• **WORK ORDER**
Below are the records. Gather each line that holds "from".

[Opening ENTRIES SHOWN section]

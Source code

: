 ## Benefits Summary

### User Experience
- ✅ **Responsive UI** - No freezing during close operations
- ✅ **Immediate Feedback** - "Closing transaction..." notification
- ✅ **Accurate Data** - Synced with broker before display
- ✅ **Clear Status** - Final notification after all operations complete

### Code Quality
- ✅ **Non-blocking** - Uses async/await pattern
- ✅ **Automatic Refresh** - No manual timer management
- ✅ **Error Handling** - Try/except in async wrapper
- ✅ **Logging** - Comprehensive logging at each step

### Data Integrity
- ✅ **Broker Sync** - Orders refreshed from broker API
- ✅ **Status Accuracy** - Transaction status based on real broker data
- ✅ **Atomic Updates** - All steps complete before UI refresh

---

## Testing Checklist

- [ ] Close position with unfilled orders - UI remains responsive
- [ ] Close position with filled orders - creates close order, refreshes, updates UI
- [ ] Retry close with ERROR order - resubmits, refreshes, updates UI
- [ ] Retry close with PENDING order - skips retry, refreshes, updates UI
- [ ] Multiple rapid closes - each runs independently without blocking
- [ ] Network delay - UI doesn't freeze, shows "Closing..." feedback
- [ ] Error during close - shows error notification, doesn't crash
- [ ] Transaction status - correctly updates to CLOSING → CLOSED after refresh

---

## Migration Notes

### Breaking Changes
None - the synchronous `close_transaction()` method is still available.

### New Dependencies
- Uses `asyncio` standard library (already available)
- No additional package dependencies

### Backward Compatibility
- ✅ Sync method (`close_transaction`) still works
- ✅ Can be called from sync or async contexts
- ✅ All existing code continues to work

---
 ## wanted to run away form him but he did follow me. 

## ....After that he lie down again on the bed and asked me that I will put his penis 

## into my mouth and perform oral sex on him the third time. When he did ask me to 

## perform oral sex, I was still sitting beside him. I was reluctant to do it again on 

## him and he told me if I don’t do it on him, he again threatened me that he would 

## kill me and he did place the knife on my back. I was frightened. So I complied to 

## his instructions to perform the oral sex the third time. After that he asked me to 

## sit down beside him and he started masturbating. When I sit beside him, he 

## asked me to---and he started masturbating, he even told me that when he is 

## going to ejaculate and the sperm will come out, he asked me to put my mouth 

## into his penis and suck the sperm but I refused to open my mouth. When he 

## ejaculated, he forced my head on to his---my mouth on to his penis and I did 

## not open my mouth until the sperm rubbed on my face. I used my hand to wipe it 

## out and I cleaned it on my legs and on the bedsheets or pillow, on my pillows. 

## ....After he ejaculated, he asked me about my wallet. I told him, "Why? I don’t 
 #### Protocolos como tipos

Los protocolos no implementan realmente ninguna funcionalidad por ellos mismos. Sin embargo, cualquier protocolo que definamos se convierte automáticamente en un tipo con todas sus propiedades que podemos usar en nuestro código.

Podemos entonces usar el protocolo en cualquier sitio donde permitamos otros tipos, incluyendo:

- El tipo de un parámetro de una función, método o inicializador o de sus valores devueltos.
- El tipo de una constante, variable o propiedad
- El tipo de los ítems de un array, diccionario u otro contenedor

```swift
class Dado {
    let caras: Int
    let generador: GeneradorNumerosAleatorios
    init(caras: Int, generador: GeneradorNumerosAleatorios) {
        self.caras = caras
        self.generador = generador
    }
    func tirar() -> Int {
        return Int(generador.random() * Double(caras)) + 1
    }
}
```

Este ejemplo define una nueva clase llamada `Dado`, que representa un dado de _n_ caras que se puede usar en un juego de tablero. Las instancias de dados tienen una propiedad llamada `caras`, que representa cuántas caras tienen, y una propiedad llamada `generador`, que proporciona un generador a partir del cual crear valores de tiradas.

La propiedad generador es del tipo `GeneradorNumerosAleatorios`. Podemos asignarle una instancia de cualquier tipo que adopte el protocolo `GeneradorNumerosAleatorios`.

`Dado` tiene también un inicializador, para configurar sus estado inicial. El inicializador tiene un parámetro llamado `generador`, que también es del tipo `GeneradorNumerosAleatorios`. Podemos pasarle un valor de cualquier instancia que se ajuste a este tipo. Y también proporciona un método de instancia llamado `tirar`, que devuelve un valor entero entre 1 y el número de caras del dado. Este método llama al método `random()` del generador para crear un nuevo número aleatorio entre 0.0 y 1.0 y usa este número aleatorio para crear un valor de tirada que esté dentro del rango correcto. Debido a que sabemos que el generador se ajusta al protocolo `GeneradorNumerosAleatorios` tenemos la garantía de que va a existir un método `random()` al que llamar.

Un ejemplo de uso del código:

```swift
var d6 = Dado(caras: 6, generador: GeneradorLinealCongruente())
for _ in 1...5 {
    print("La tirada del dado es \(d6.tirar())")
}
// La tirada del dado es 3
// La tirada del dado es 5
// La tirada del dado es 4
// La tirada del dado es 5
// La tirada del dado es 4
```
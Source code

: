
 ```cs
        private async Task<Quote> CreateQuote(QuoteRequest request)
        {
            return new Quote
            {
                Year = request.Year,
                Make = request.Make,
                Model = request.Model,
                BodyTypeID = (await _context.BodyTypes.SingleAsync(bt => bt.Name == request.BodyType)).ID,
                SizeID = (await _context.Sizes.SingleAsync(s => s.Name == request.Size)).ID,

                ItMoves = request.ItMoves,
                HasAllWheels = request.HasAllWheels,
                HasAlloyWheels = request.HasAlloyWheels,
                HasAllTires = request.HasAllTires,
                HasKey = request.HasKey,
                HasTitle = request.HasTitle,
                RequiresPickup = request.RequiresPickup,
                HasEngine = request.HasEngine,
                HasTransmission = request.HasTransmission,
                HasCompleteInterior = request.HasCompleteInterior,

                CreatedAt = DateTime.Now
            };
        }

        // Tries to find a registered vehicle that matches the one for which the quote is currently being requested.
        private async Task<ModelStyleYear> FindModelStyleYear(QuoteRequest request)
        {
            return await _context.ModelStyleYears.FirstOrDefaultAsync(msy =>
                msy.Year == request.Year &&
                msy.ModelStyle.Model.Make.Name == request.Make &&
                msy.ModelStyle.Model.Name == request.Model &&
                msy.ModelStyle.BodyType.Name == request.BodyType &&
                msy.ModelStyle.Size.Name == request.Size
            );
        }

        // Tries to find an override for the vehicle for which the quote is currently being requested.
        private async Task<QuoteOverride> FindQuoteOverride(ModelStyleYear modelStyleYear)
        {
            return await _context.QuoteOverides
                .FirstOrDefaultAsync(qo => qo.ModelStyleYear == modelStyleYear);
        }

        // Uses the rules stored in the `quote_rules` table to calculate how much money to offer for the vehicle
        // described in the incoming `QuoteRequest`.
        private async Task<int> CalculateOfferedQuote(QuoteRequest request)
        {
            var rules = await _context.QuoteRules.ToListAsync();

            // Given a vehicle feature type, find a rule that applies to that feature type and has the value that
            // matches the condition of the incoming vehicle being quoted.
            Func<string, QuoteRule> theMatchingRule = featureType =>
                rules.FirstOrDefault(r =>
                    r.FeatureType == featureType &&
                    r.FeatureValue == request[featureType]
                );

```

[Closing ENTRIES SHOWN section]

• **COMPLETED TASK**
- ✅ **Broker Sync** - Orders refreshed from broker API
- ✅ Can be called from sync or async contexts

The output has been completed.